* [Exercise aim] From the top of the records below, return each line exactly, ending with the line that contains "4. Click on".

===== The data

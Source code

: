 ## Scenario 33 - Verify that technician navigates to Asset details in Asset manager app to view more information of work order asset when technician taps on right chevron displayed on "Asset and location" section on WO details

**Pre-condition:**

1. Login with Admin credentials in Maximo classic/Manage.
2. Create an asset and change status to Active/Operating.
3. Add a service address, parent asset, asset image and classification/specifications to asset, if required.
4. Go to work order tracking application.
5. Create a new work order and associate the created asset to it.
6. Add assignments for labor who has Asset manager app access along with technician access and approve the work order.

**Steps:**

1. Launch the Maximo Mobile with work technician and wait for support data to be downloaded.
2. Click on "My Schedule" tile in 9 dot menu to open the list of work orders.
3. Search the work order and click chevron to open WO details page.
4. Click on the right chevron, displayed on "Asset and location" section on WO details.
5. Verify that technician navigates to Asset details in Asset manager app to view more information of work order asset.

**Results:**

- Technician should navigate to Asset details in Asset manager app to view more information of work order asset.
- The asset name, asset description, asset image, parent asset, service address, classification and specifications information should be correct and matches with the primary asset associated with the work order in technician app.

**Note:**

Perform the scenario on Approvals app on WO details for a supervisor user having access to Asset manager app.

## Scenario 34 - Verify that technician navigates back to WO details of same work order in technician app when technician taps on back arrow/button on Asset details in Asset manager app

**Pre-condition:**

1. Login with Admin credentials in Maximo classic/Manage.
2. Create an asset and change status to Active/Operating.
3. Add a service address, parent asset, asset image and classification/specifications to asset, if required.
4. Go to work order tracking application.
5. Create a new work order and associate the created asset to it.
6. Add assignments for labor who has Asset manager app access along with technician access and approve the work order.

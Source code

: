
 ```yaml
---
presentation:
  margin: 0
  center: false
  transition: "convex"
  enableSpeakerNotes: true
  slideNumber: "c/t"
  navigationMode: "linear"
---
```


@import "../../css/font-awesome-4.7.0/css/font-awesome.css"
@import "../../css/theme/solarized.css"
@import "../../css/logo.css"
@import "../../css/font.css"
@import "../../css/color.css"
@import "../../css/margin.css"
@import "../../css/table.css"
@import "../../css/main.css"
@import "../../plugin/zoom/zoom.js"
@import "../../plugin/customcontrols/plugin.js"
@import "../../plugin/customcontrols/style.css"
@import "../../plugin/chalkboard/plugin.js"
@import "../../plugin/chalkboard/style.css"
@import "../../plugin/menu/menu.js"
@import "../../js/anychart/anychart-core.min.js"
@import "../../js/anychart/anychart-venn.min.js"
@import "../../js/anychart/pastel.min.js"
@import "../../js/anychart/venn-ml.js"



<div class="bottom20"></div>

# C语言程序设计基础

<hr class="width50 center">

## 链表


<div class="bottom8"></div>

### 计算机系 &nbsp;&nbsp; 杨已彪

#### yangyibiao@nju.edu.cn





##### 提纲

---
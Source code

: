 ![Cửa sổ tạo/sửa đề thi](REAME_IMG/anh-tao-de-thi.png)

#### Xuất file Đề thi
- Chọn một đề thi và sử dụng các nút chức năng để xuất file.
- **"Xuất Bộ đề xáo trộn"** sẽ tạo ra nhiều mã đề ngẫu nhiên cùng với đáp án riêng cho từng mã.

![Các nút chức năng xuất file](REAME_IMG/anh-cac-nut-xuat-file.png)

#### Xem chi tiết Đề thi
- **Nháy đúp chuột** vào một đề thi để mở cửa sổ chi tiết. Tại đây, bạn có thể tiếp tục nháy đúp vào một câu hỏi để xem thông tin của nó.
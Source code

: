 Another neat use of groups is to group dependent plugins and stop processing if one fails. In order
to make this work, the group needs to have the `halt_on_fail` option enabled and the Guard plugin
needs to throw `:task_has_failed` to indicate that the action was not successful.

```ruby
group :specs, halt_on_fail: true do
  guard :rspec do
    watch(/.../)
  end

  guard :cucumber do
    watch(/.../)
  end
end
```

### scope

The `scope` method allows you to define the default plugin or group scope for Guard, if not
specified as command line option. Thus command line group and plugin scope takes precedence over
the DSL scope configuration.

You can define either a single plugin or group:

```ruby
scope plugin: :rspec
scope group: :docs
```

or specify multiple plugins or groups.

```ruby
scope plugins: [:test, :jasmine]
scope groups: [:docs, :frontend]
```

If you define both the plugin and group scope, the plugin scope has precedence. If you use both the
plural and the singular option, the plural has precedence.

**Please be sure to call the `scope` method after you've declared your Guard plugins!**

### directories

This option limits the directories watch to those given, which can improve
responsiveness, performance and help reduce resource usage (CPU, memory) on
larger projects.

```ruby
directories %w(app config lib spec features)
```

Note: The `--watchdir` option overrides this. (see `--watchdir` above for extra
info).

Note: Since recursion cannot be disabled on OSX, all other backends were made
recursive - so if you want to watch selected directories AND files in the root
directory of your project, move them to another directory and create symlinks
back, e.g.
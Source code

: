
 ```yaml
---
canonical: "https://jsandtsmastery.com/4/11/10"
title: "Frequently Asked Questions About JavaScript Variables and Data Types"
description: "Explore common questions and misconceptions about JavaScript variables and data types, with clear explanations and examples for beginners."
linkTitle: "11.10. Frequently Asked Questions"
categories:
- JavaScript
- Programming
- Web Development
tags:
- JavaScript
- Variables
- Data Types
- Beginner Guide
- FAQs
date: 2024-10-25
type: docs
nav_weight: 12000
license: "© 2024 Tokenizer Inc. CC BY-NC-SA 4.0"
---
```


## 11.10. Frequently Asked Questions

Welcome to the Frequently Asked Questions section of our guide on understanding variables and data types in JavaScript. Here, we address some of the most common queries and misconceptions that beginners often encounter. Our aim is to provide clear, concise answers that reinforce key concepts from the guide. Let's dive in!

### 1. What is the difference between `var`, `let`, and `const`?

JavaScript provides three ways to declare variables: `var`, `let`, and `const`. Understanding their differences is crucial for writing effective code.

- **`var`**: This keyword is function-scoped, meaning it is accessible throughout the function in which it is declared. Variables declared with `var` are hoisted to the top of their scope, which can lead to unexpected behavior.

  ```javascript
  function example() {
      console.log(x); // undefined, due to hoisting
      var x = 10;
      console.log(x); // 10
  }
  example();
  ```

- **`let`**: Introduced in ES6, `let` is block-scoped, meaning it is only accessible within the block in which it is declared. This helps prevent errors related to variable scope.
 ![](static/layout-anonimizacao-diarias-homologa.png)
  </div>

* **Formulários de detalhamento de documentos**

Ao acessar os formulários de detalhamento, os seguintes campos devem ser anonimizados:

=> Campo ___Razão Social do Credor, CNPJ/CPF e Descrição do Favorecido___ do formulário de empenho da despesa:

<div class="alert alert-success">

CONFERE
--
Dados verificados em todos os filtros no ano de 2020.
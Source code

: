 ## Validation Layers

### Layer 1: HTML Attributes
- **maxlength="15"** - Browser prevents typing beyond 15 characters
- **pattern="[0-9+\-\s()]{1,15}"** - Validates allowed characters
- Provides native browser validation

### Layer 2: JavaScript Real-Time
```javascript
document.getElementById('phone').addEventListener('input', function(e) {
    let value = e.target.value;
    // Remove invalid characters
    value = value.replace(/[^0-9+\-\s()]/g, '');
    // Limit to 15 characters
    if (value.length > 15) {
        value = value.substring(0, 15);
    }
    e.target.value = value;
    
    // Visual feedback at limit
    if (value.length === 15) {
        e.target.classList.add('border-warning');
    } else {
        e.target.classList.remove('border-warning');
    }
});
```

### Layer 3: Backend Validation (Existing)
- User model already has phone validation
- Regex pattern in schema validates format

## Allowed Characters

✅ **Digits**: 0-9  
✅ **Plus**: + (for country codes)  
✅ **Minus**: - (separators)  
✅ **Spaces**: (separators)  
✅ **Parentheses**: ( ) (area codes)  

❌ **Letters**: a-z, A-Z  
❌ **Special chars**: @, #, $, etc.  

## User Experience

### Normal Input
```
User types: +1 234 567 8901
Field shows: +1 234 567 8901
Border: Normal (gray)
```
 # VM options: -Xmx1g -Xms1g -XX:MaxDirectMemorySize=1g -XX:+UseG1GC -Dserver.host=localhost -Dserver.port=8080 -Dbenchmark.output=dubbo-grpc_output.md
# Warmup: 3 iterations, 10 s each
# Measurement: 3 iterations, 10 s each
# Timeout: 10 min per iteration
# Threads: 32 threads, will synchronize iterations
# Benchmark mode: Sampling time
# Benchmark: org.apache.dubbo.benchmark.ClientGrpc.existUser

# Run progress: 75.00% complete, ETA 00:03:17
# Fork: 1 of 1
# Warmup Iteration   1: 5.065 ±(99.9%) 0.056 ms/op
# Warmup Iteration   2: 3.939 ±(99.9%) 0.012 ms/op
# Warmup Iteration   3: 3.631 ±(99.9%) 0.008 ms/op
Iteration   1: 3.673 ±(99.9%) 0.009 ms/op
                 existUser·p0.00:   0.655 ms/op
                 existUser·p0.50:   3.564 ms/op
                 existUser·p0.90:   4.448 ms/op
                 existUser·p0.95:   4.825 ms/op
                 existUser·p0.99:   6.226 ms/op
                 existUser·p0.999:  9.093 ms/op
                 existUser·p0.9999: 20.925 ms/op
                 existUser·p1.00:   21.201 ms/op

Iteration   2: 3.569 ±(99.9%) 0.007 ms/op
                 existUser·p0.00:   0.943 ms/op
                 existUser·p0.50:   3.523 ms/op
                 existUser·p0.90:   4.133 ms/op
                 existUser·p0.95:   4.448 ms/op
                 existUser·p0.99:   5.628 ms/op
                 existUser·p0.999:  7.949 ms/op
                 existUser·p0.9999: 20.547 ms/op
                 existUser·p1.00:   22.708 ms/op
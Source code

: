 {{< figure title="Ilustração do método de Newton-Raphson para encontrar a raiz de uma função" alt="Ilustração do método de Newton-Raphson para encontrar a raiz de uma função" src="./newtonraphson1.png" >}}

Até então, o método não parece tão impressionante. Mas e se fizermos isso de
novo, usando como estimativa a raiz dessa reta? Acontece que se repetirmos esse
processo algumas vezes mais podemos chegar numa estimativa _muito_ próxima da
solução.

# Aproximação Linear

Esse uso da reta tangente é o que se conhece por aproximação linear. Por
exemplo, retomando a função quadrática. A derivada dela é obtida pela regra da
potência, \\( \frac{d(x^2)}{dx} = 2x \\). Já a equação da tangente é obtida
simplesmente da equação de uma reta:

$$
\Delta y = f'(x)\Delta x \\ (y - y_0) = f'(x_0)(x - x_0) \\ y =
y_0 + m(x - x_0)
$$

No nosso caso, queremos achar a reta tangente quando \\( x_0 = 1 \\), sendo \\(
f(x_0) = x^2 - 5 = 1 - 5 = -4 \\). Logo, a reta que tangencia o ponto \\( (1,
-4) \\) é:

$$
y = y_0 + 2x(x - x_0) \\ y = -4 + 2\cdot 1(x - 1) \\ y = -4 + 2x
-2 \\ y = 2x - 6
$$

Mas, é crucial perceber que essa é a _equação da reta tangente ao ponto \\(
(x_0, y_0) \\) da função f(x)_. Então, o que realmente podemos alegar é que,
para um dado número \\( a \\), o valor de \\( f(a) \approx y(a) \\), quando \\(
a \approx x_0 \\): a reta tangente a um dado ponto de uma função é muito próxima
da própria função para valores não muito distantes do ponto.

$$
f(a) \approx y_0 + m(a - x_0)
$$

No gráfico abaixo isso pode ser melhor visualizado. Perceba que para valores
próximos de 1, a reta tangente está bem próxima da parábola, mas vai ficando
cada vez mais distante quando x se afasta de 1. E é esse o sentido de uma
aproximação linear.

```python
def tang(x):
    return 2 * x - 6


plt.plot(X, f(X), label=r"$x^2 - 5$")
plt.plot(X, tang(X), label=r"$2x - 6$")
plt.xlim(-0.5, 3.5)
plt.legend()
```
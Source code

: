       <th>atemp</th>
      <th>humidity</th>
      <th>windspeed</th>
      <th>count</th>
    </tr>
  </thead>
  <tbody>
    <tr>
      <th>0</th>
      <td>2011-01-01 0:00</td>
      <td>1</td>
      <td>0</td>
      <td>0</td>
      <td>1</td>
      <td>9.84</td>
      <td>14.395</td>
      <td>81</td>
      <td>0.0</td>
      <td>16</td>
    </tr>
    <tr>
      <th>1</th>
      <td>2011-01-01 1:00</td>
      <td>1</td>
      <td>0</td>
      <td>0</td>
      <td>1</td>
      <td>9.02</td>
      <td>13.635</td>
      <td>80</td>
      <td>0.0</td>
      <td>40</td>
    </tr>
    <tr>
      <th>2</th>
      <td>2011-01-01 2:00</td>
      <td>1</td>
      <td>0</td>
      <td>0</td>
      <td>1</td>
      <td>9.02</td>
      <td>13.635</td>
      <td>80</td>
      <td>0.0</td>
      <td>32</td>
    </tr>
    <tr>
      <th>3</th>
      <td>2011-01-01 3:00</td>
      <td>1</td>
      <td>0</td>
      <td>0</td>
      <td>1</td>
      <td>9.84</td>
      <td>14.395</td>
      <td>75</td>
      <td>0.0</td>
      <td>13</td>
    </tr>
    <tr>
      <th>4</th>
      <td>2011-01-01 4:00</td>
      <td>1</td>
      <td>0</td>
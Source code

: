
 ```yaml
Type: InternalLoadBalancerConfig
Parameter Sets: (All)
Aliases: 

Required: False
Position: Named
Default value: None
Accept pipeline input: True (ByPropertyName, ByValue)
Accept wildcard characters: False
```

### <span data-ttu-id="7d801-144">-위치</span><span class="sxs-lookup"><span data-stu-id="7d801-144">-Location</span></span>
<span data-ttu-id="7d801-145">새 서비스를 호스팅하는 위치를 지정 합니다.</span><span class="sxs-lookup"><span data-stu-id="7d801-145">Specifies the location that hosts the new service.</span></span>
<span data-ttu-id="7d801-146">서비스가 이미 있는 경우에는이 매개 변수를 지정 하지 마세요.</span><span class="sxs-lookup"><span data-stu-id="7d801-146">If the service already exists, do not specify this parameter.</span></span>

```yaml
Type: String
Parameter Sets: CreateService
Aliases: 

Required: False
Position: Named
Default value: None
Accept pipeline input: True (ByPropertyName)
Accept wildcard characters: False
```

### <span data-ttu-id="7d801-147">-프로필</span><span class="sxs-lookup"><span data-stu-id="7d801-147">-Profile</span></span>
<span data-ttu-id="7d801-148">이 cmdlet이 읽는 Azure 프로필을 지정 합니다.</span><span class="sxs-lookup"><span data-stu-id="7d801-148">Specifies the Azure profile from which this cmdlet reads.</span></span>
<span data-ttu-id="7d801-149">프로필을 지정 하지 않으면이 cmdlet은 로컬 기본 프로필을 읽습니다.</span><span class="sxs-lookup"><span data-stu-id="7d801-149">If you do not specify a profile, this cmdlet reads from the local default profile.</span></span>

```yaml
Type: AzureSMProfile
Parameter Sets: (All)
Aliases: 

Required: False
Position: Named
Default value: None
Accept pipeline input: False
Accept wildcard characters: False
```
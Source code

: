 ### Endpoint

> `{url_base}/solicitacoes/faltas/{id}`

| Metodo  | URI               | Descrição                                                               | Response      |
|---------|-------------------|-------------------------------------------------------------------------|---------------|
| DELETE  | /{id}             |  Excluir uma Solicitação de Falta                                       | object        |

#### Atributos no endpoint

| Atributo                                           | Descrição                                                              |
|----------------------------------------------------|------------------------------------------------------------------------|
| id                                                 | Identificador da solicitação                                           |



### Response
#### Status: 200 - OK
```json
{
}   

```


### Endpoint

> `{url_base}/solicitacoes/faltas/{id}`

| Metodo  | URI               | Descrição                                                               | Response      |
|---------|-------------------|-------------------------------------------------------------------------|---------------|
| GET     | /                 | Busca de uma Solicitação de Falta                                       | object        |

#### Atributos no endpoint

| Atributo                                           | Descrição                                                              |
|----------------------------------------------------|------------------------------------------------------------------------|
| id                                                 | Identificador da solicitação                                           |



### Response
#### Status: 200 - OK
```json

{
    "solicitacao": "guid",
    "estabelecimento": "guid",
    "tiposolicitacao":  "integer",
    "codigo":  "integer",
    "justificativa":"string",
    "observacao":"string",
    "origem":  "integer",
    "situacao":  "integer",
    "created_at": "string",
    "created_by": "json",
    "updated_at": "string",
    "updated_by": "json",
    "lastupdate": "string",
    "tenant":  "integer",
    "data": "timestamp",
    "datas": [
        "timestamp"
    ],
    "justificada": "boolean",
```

==========

* [Output]
Source code

: ## Scenario 33 - Verify that technician navigates to Asset details in Asset manager app to view more information of work order asset when technician taps on right chevron displayed on "Asset and location" section on WO details

**Pre-condition:**

1. Login with Admin credentials in Maximo classic/Manage.
2. Create an asset and change status to Active/Operating.
3. Add a service address, parent asset, asset image and classification/specifications to asset, if required.
4. Go to work order tracking application.
5. Create a new work order and associate the created asset to it.
6. Add assignments for labor who has Asset manager app access along with technician access and approve the work order.

**Steps:**

1. Launch the Maximo Mobile with work technician and wait for support data to be downloaded.
2. Click on "My Schedule" tile in 9 dot menu to open the list of work orders.
3. Search the work order and click chevron to open WO details page.
4. Click on the right chevron, displayed on "Asset and location" section on WO details.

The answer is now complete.